In this scenario it actually becomes difficult to even check whether a feed is valid. As soon as we promoted an extension with a conflicting name like that into the spec, we'd actually invalidate other feeds that used to be perfectly fine (the sticker extension that used the thumbnail_url value, for example, when the spec now says it must be an object with 3 different required members). The prefix should prevent that from happening.

manton commented 7 years ago

As @sonicdoe pointed out in another issue, extensions have to be objects, so my sticker example above was originally too much of a simplification. I've edited it to fix this. I think the point is the same either way. Thanks!

kornelski commented 7 years ago

The situation with one key having two different bodies in two different implementations may happen indeed, but I think it's not too bad for two reasons: a) it can be made less likely, b) even if it happens, it can be resolved.

It can be made less likely by tracking what extensions are used in the wild, and asking people to propose/register extensions they use. It is in implementors' interest to have their extensions widely known, conflict-free, and compatible with other clients.

And even when a conflict happens, it can be fixed:

kr commented 7 years ago

Aha, I see.
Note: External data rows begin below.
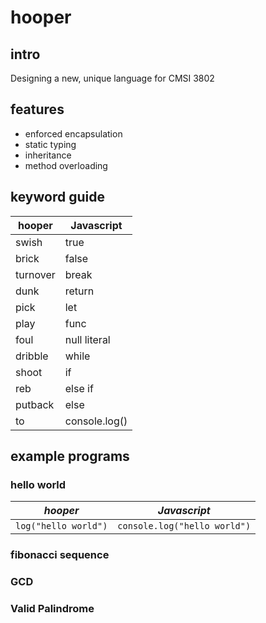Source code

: # hooper

## intro

Designing a new, unique language for CMSI 3802

## features

- enforced encapsulation
- static typing
- inheritance
- method overloading

## keyword guide

| hooper   | Javascript    |
| -------- | ------------- |
| swish    | true          |
| brick    | false         |
| turnover | break         |
| dunk     | return        |
| pick     | let           |
| play     | func          |
| foul     | null literal  |
| dribble  | while         |
| shoot    | if            |
| reb      | else if       |
| putback  | else          |
| to       | console.log() |

## example programs

### hello world
| _hooper_   | _Javascript_    |
| -------- | ------------- |
| `log("hello world")`    | `console.log("hello world")`       |

### fibonacci sequence

### GCD

### Valid Palindrome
Yeah, of course I can't say that such a conflict wouldn't happen. (But as @pornel mentioned it's in everyone's interest to avoid conflicts, so they seem unlikely. This matches what's happened so far with HTTP.)
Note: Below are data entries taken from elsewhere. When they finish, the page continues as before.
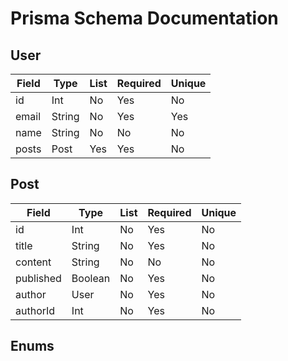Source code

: # Prisma Schema Documentation

## User

| Field | Type | List | Required | Unique |
|-------|------|------|----------|--------|
| id | Int | No | Yes | No |
| email | String | No | Yes | Yes |
| name | String | No | No | No |
| posts | Post | Yes | Yes | No |

## Post

| Field | Type | List | Required | Unique |
|-------|------|------|----------|--------|
| id | Int | No | Yes | No |
| title | String | No | Yes | No |
| content | String | No | No | No |
| published | Boolean | No | Yes | No |
| author | User | No | Yes | No |
| authorId | Int | No | Yes | No |

## Enums

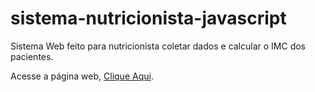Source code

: # sistema-nutricionista-javascript
Sistema Web feito para nutricionista coletar dados e calcular o IMC dos pacientes.

Acesse a página web, <a href="https://sistema-nutricionista-javascript.vercel.app/">Clique Aqui</a>.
In that unfortunate scenario, I agree the spec wouldn't want pick just one of the two sticker extensions to standardize. I think a reasonable thing to do would be to use a new name such as badge or stickie or whatever. Then this problem reduces to the same problem as with _ prefixes, except now it only happens when there is actually a conflict.

But I appreciate that all that might end up still being a confusing situation. Thanks for hearing me out.

dshanske commented 6 years ago

Reading, it says the prefix applies to new objects, not necessarily extra and established properties inside an existing object. For example, I just added a syndication property to items based on alternate copies of it. This isn't an object.